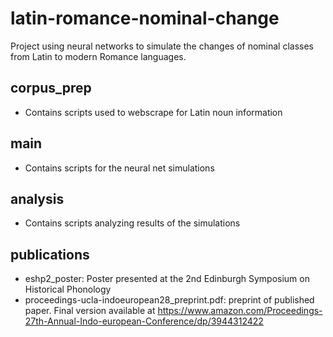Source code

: # latin-romance-nominal-change
Project using neural networks to simulate the changes of nominal classes from Latin to modern Romance languages.

## corpus_prep

- Contains scripts used to webscrape for Latin noun information

## main

- Contains scripts for the neural net simulations

## analysis

- Contains scripts analyzing results of the simulations

## publications

- eshp2_poster: Poster presented at the 2nd Edinburgh Symposium on Historical Phonology
- proceedings-ucla-indoeuropean28_preprint.pdf: preprint of published paper. Final version available at https://www.amazon.com/Proceedings-27th-Annual-Indo-european-Conference/dp/3944312422
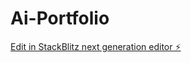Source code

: # Ai-Portfolio

[Edit in StackBlitz next generation editor ⚡️](https://stackblitz.com/~/github.com/iampiyushfroster/Ai-Portfolio)
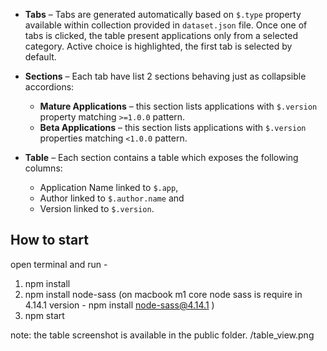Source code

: * **Tabs** – Tabs are generated automatically based on `$.type` property available within collection provided in `dataset.json` file. Once one of tabs is clicked, the table present applications only from a selected category. Active choice is highlighted, the first tab is selected by default.

* **Sections** – Each tab have list 2 sections behaving just as collapsible accordions:

  * **Mature Applications** – this section lists applications with `$.version` property matching  `>=1.0.0` pattern.
  * **Beta Applications** – this section lists applications with `$.version` properties matching  `<1.0.0` pattern.

* **Table** – Each section contains a table which exposes the following columns:

  * Application Name linked to `$.app`,
  * Author linked to `$.author.name` and
  * Version linked to `$.version`.


## How to start

open terminal and run - 
1. npm install
2. npm install node-sass (on macbook m1 core node sass is require in 4.14.1 version - npm install node-sass@4.14.1 )
3. npm start

note: the table screenshot is available in the public folder. /table_view.png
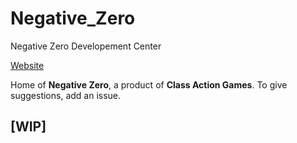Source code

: # Negative_Zero
Negative Zero Developement Center

[Website](https://kyllingene.github.com)


Home of **Negative Zero**, a product of **Class Action Games**.
To give suggestions, add an issue.

## [WIP]
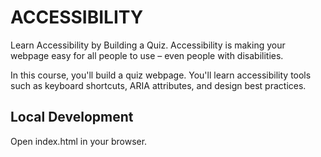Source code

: # ACCESSIBILITY

Learn Accessibility by Building a Quiz.
Accessibility is making your webpage easy for all people to use – even people with disabilities.

In this course, you'll build a quiz webpage. You'll learn accessibility tools such as keyboard shortcuts, ARIA attributes, and design best practices.

## Local Development

Open index.html in your browser.
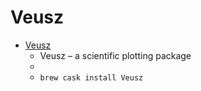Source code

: # Veusz
- [Veusz](https://veusz.github.io/)
  -  Veusz – a scientific plotting package
  - 
  - `brew cask install Veusz`
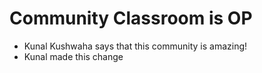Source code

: # Community Classroom is OP

- Kunal Kushwaha says that this community is amazing!
- Kunal made this change
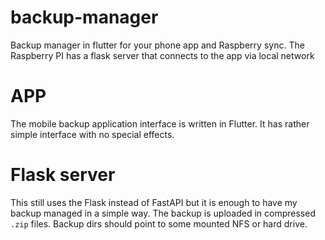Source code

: # backup-manager
Backup manager in flutter for your phone app and Raspberry sync. 
The Raspberry PI has a flask server that connects to the app via local network 

# APP 
The mobile backup application interface is written in Flutter. It has rather simple interface with no special effects.

# Flask server 
This still uses the Flask instead of FastAPI but it is enough to have my backup managed in a simple way. The backup is uploaded in compressed `.zip` files.
Backup dirs should point to some mounted NFS or hard drive. 
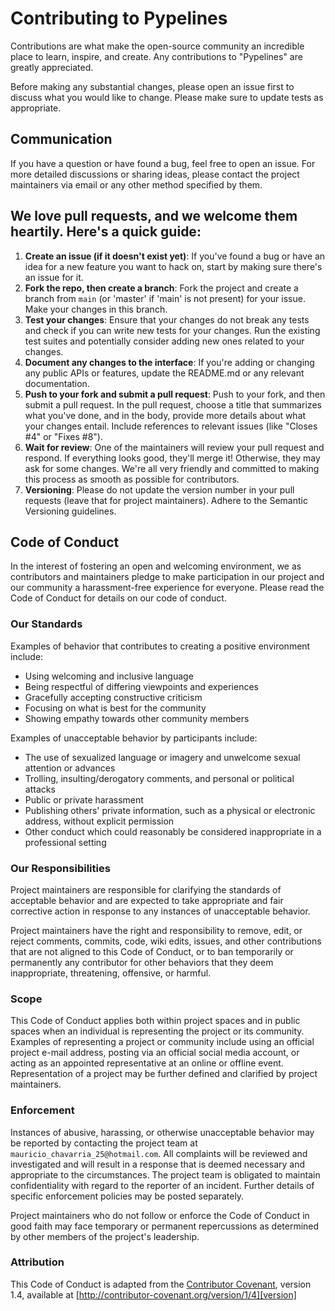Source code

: # Contributing to Pypelines

Contributions are what make the open-source community an incredible place to learn, inspire, and create. Any contributions to "Pypelines" are greatly appreciated.

Before making any substantial changes, please open an issue first to discuss what you would like to change. Please make sure to update tests as appropriate.

## Communication

If you have a question or have found a bug, feel free to open an issue. For more detailed discussions or sharing ideas, please contact the project maintainers via email or any other method specified by them.

## We love pull requests, and we welcome them heartily. Here's a quick guide:

1. **Create an issue (if it doesn't exist yet)**: If you've found a bug or have an idea for a new feature you want to hack on, start by making sure there's an issue for it.
2. **Fork the repo, then create a branch**: Fork the project and create a branch from `main` (or 'master' if 'main' is not present) for your issue. Make your changes in this branch.
3. **Test your changes**: Ensure that your changes do not break any tests and check if you can write new tests for your changes. Run the existing test suites and potentially consider adding new ones related to your changes.
4. **Document any changes to the interface**: If you're adding or changing any public APIs or features, update the README.md or any relevant documentation.
5. **Push to your fork and submit a pull request**: Push to your fork, and then submit a pull request. In the pull request, choose a title that summarizes what you've done, and in the body, provide more details about what your changes entail. Include references to relevant issues (like "Closes #4" or "Fixes #8").
6. **Wait for review**: One of the maintainers will review your pull request and respond. If everything looks good, they'll merge it! Otherwise, they may ask for some changes. We're all very friendly and committed to making this process as smooth as possible for contributors.
7. **Versioning**: Please do not update the version number in your pull requests (leave that for project maintainers). Adhere to the Semantic Versioning guidelines.

## Code of Conduct

In the interest of fostering an open and welcoming environment, we as contributors and maintainers pledge to make participation in our project and our community a harassment-free experience for everyone. Please read the Code of Conduct for details on our code of conduct.

### Our Standards

Examples of behavior that contributes to creating a positive environment
include:

* Using welcoming and inclusive language
* Being respectful of differing viewpoints and experiences
* Gracefully accepting constructive criticism
* Focusing on what is best for the community
* Showing empathy towards other community members

Examples of unacceptable behavior by participants include:

* The use of sexualized language or imagery and unwelcome sexual attention or
advances
* Trolling, insulting/derogatory comments, and personal or political attacks
* Public or private harassment
* Publishing others' private information, such as a physical or electronic
  address, without explicit permission
* Other conduct which could reasonably be considered inappropriate in a
  professional setting

### Our Responsibilities

Project maintainers are responsible for clarifying the standards of acceptable
behavior and are expected to take appropriate and fair corrective action in
response to any instances of unacceptable behavior.

Project maintainers have the right and responsibility to remove, edit, or
reject comments, commits, code, wiki edits, issues, and other contributions
that are not aligned to this Code of Conduct, or to ban temporarily or
permanently any contributor for other behaviors that they deem inappropriate,
threatening, offensive, or harmful.

### Scope

This Code of Conduct applies both within project spaces and in public spaces
when an individual is representing the project or its community. Examples of
representing a project or community include using an official project e-mail
address, posting via an official social media account, or acting as an appointed
representative at an online or offline event. Representation of a project may be
further defined and clarified by project maintainers.

### Enforcement

Instances of abusive, harassing, or otherwise unacceptable behavior may be
reported by contacting the project team at `mauricio_chavarria_25@hotmail.com`. All
complaints will be reviewed and investigated and will result in a response that
is deemed necessary and appropriate to the circumstances. The project team is
obligated to maintain confidentiality with regard to the reporter of an incident.
Further details of specific enforcement policies may be posted separately.

Project maintainers who do not follow or enforce the Code of Conduct in good
faith may face temporary or permanent repercussions as determined by other
members of the project's leadership.

### Attribution

This Code of Conduct is adapted from the [Contributor Covenant][homepage], version 1.4,
available at [http://contributor-covenant.org/version/1/4][version]

[homepage]: http://contributor-covenant.org
[version]: http://contributor-covenant.org/version/1/4/
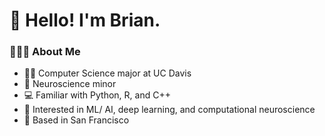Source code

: # 👋 Hello! I'm Brian.

###  👨🏻‍💻  About Me 

- 👨‍🎓 Computer Science major at UC Davis
- 🧠 Neuroscience minor
- 💻 Familiar with Python, R, and C++
- 🤖 Interested in ML/ AI, deep learning, and computational neuroscience
- 🌉 Based in San Francisco
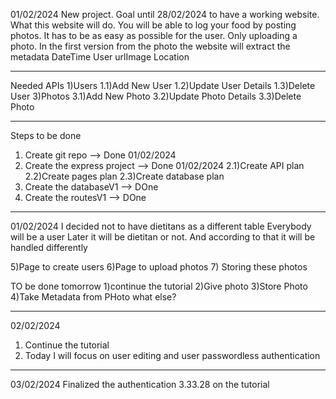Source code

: 01/02/2024
New project.
Goal until 28/02/2024 to have a working website.
What this website will do.
You will be able to log your food by posting photos. 
It has to be as easy as possible for the user.
Only uploading a photo.
In the first version from the photo the website will extract the metadata
DateTime
User 
urlImage
Location






----------------------------------------
Needed APIs 
1)Users
    1.1)Add New User
    1.2)Update User Details
    1.3)Delete User
3)Photos
    3.1)Add New Photo
    3.2)Update Photo Details
    3.3)Delete Photo




--------------------------------------


Steps to be done
1) Create git repo --> Done 01/02/2024
2) Create the express project --> Done 01/02/2024
    2.1)Create API plan
    2.2)Create pages plan
    2.3)Create database plan
3) Create the databaseV1 --> DOne
4) Create the routesV1 --> DOne

-------------------------------------------
01/02/2024
I decided not to have dietitans as a different table
Everybody will be a user
Later it will be dietitan or not.
And according to that it will be handled differently

5)Page to create users
6)Page to upload photos 
7) Storing these photos


TO be done tomorrow
1)continue the tutorial
2)Give photo 
3)Store Photo
4)Take Metadata from PHoto
what else?

--------------------------------------
02/02/2024
1) Continue the tutorial
3) Today I will focus on user editing and user passwordless authentication

--------------------------------------

03/02/2024
Finalized the authentication
3.33.28 on the tutorial

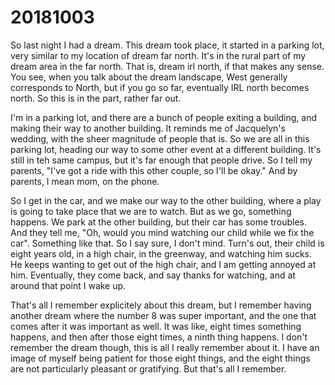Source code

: # 20181003
So last night I had a dream. This dream took place, it started in a parking
lot, very similar to my location of dream far north. It's in the rural part of
my dream area in the far north. That is, dream irl north, if that makes any
sense. You see, when you talk about the dream landscape, West generally
corresponds to North, but if you go so far, eventually IRL north becomes north.
So this is in the part, rather far out.

I'm in a parking lot, and there are a bunch of people exiting a building, and
making their way to another building. It reminds me of Jacquelyn's wedding,
with the sheer magnitude of people that is. So we are all in this parking lot,
heading our way to some other event at a different building. It's still in teh
same campus, but it's far enough that people drive. So I tell my parents, "I've
got a ride with this other couple, so I'll be okay." And by parents, I mean
mom, on the phone.

So I get in the car, and we make our way to the other building, where a play is
going to take place that we are to watch. But as we go, something happens. We
park at the other building, but their car has some troubles. And they tell me,
"Oh, would you mind watching our child while we fix the car". Something like
that. So I say sure, I don't mind. Turn's out, their child is eight years old,
in a high chair, in the greenway, and watching him sucks. He keeps wanting to
get out of the high chair, and I am getting annoyed at him. Eventually, they
come back, and say thanks for watching, and at around that point I wake up.

That's all I remember explicitely about this dream, but I remember having
another dream where the number 8 was super important, and the one that comes
after it was important as well. It was like, eight times something happens, and
then after those eight times, a ninth thing happens. I don't remember the dream
though, this is all I really remember about it. I have an image of myself being
patient for those eight things, and the eight things are not particularly
pleasant or gratifying. But that's all I remember.
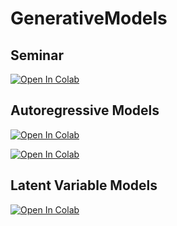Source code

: # GenerativeModels

## Seminar

[![Open In Colab](https://colab.research.google.com/assets/colab-badge.svg)](https://colab.research.google.com/github/PetrovAlexey/GenerativeModels/blob/main/likelihood.ipynb)

## Autoregressive Models

[![Open In Colab](https://colab.research.google.com/assets/colab-badge.svg)](https://colab.research.google.com/github/PetrovAlexey/GenerativeModels/blob/main/homework_part1_ipynb.ipynb)

[![Open In Colab](https://colab.research.google.com/assets/colab-badge.svg)](https://colab.research.google.com/github/PetrovAlexey/GenerativeModels/blob/main/homework_part2.ipynb)

## Latent Variable Models

[![Open In Colab](https://colab.research.google.com/assets/colab-badge.svg)](https://colab.research.google.com/github/PetrovAlexey/GenerativeModels/blob/main/latent_variable_models.ipynb)
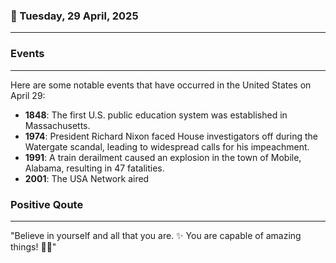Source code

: ### 📅 Tuesday, 29 April, 2025
------
### Events
------
Here are some notable events that have occurred in the United States on April 29:

- **1848**: The first U.S. public education system was established in Massachusetts.
- **1974**: President Richard Nixon faced House investigators off during the Watergate scandal, leading to widespread calls for his impeachment.
- **1991**: A train derailment caused an explosion in the town of Mobile, Alabama, resulting in 47 fatalities.
- **2001**: The USA Network aired
### Positive Qoute
------
"Believe in yourself and all that you are. ✨ You are capable of amazing things! 💖🌟"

= = =

§ **Problem details**
Locate all lines in the listing above with the word "tutorial" and copy them.

§ **Solution below**
1)continue the tutorial
1) Continue the tutorial
3.33.28 on the tutorial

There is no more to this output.